Californian photographer David Maisel has spent years shooting the blighted landscapes around America's copper mines. No surprise, then, that in 2005 he was immediately intrigued when he read a small news item describing the efforts of the Oregon State Hospital to move the cremated remains of thousands of psychiatric patients who had died between 1913 and 1971. The article hardly suggested an art treasure except to Maisel, who noticed that the remains were stored in copper canisters, which he guessed had probably turned to dazzling colors over the decades.
So they had. In Maisel's new book Library of Dust, he shows dozens of the canisters in larger-than-life size, their turquoise, pink and gold colors so sumptuous they look more like oil paintings than photographs. On some of the canisters, white powdery corrosion oozes from cracks the after-effects of regular flooding in their underground storeroom creating geomorphic shapes in brilliant hues. The abstract beauty of the canisters is a jolting contrast to their grim origins. And to Maisel, that's the point. "It's about beauty and horror," he says. "It's a double-edged thing seductive and disturbing."
The tale behind the canisters is indeed deeply disturbing. They hold the remains of 5,121 people who languished in the psychiatric hospital in Salem, Oregon many of them for their entire adult lives for reasons that nowadays might require nothing more than a Zoloft prescription and some couch time. The patients' conditions listed in hospital records include "worries about sex" and "worries about money" "things everyone walks around with today," Maisel says. When these patients died, their relatives either had no money for a burial or no interest in claiming the bodies.
The possibility that some families might have kept quiet about their relatives' conditions struck a nerve with Maisel. He recently learned that his grandfather had been treated for severe depression with 12 rounds of electro-shock therapy before Maisel was born. "Here was this very important piece of my family history and it was almost forgotten within a generation or two," he says. To their credit, officials at the Oregon State Hospital had neatly numbered and catalogued each cremated patient. But for decades they kept the storeroom of canisters a secret from the outside world. Even when Milos Forman shot the 1975 movie One Flew Over the Cuckoo's Nest in the hospital, and used several patients as his extras, the room's existence wasn't revealed.

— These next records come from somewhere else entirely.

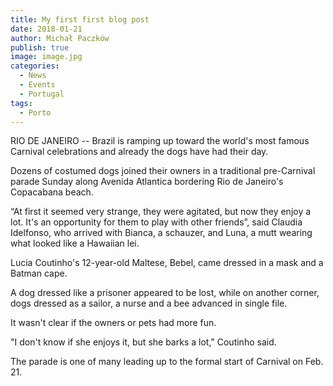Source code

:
 ```yaml
---
title: My first first blog post
date: 2018-01-21
author: Michał Paczków
publish: true
image: image.jpg
categories:
  - News
  - Events
  - Portugal
tags:
  - Porto
---
```


RIO DE JANEIRO -- Brazil is ramping up toward the world's most famous Carnival celebrations and already the dogs have had their day.

Dozens of costumed dogs joined their owners in a traditional pre-Carnival parade Sunday along Avenida Atlantica bordering Rio de Janeiro's Copacabana beach.

“At first it seemed very strange, they were agitated, but now they enjoy a lot. It's an opportunity for them to play with other friends”, said Claudia Idelfonso, who arrived with Bianca, a schauzer, and Luna, a mutt wearing what looked like a Hawaiian lei.

Lucia Coutinho's 12-year-old Maltese, Bebel, came dressed in a mask and a Batman cape.

A dog dressed like a prisoner appeared to be lost, while on another corner, dogs dressed as a sailor, a nurse and a bee advanced in single file.

It wasn't clear if the owners or pets had more fun.

"I don't know if she enjoys it, but she barks a lot," Coutinho said.

The parade is one of many leading up to the formal start of Carnival on Feb. 21.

Now under new management, the hospital has decided to lift the shroud of secrecy around the storeroom and its contents. And Maisel's photos have prodded staff to release the records of some patients to relatives who can produce death certificates proving their family connections. One of those patients was Ada Winterburn, whose stay at the hospital was uncovered by distant cousin Katherine O'Connor as she researched her family history. O'Connor had previously asked to see Winterburn's records, but the hospital refused to share them with her until Library of Dust was published.

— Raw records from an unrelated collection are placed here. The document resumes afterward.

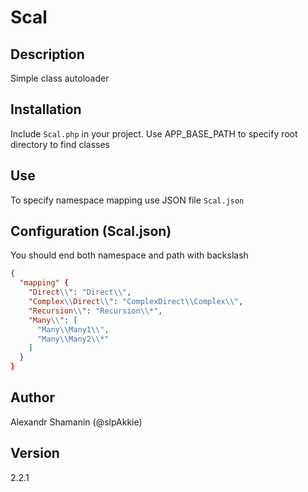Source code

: # Scal

## Description

Simple class autoloader

## Installation

Include `Scal.php` in your project.
Use APP_BASE_PATH to specify root directory to find classes

## Use

To specify namespace mapping use JSON file `Scal.json`

## Configuration (Scal.json)

You should end both namespace and path with backslash

```json
{
  "mapping" {
    "Direct\\": "Direct\\",
    "Complex\\Direct\\": "ComplexDirect\\Complex\\",
    "Recursion\\": "Recursion\\*",
    "Many\\": [
      "Many\\Many1\\",
      "Many\\Many2\\*"
    ]
  }
}
```

## Author

Alexandr Shamanin (@slpAkkie)

## Version

2.2.1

The records reveal that Winterburn had been admitted in 1911 for "melancholy" at 32 and stayed there for 40 years until she died.
"Ada appears to have been one of the many who were committed not because they were insane, but because they were inconvenient," O'Connor wrote in an email to Maisel. Last August, O'Connor claimed Winterburn's remains in their canister, which now sits in her study at home in Grant's Pass, Oregon. "We thought we would bury her on our 10 acres (4 hectares) of wooded land," she wrote. "But we have found we like having her in the house." Finally, Winterburn has received in death the warm welcome her family denied her in life.